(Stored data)
+ + + + +

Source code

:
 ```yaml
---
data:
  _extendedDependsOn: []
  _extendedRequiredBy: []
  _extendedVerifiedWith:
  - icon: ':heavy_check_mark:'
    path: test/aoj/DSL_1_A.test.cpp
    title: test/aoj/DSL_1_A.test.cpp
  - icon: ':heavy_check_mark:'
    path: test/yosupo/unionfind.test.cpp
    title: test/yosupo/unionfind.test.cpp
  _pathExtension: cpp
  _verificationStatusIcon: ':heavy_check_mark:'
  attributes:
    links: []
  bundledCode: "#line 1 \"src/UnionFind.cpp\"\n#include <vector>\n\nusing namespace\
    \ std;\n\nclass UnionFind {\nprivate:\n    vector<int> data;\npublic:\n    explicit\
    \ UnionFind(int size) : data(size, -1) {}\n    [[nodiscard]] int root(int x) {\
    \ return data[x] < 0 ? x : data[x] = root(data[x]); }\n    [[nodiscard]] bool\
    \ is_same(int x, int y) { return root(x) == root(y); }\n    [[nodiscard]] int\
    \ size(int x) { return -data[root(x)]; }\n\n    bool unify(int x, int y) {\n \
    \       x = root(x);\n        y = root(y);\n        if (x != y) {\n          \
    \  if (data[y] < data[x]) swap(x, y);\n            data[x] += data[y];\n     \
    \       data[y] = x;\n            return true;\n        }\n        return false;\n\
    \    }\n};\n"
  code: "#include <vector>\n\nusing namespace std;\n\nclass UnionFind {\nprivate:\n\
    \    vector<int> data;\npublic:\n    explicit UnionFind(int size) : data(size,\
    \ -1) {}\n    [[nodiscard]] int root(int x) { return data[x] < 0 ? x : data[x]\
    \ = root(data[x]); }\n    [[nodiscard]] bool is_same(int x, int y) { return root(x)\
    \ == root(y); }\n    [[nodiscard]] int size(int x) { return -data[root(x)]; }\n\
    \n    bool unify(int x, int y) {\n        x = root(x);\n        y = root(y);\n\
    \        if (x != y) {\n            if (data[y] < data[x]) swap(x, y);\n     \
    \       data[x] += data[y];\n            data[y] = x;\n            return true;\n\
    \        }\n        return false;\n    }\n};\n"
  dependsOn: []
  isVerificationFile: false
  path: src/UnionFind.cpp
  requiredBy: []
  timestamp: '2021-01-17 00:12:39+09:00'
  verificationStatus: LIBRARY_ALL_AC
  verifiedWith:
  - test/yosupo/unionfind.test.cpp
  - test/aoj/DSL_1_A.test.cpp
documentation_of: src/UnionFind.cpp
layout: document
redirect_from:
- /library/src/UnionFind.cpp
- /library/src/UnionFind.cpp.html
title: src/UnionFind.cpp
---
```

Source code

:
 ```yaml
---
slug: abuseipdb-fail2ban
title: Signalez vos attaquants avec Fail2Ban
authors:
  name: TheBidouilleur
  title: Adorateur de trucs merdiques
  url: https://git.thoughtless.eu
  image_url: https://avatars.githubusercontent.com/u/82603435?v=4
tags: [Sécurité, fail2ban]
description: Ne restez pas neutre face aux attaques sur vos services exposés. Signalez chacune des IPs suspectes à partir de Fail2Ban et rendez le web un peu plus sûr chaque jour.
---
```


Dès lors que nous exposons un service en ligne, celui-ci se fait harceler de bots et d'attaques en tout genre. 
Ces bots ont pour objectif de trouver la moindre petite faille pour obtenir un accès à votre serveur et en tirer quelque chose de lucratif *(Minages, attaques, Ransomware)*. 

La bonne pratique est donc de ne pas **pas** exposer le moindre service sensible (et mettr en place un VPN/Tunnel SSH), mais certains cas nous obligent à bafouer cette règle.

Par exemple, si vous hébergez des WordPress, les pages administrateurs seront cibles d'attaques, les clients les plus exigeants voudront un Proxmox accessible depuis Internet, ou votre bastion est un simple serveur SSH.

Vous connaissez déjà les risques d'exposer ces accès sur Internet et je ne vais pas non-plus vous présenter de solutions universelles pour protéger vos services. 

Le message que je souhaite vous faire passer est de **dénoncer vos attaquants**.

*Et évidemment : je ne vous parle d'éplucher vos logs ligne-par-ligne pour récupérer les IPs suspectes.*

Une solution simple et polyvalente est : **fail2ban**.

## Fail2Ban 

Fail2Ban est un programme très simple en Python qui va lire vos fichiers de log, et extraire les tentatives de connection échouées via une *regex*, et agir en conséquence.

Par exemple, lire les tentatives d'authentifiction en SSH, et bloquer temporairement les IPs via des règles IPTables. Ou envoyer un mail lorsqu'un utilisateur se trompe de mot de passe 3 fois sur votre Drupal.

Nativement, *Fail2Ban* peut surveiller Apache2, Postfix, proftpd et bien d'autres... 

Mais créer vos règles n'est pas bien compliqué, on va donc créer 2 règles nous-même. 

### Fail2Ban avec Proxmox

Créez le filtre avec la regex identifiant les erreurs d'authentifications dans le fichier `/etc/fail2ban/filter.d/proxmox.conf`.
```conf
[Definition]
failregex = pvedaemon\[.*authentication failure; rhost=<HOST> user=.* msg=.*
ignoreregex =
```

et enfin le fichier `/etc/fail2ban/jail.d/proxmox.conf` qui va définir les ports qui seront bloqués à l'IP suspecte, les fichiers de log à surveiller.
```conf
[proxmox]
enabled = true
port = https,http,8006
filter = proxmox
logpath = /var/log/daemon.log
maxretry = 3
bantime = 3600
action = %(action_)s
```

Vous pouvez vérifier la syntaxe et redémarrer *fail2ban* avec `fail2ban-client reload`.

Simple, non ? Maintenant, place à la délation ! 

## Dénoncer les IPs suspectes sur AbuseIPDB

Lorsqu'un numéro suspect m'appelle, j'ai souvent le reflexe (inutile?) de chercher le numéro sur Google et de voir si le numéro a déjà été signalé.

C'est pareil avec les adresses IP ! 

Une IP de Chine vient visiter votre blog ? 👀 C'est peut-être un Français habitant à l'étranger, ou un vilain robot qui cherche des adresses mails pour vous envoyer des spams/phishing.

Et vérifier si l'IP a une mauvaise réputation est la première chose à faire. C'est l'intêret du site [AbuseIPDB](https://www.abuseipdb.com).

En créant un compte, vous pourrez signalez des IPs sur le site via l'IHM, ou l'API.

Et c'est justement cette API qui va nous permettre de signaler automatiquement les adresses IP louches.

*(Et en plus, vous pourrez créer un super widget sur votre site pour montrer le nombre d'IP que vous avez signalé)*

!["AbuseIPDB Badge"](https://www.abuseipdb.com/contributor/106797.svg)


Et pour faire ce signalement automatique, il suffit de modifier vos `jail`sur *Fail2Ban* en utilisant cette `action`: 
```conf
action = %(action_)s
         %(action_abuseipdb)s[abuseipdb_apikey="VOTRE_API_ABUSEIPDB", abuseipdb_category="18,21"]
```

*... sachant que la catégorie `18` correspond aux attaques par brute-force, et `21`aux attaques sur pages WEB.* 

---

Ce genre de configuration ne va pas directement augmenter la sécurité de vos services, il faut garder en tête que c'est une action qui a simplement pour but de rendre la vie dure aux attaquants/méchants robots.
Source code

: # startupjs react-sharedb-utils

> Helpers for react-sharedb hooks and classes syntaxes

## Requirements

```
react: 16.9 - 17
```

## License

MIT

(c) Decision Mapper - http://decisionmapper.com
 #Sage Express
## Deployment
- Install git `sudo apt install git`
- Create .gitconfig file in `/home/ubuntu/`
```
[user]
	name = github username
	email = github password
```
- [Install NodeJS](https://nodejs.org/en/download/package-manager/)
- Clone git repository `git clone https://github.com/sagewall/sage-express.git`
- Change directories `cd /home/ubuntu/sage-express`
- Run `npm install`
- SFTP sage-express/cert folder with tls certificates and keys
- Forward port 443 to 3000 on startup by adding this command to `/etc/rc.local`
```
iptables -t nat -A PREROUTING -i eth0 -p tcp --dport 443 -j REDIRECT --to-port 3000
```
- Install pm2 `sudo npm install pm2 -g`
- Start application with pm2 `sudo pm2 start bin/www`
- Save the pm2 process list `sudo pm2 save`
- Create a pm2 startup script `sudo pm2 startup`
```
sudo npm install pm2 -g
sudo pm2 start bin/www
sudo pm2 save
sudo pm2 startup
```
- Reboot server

+ + + + +

(WORK ORDER)
Copy all lines of the records that have the string "serveur" in them.

(TASK OUTPUT)
Ces bots ont pour objectif de trouver la moindre petite faille pour obtenir un accès à votre serveur et en tirer quelque chose de lucratif *(Minages, attaques, Ransomware)*. 
Par exemple, si vous hébergez des WordPress, les pages administrateurs seront cibles d'attaques, les clients les plus exigeants voudront un Proxmox accessible depuis Internet, ou votre bastion est un simple serveur SSH.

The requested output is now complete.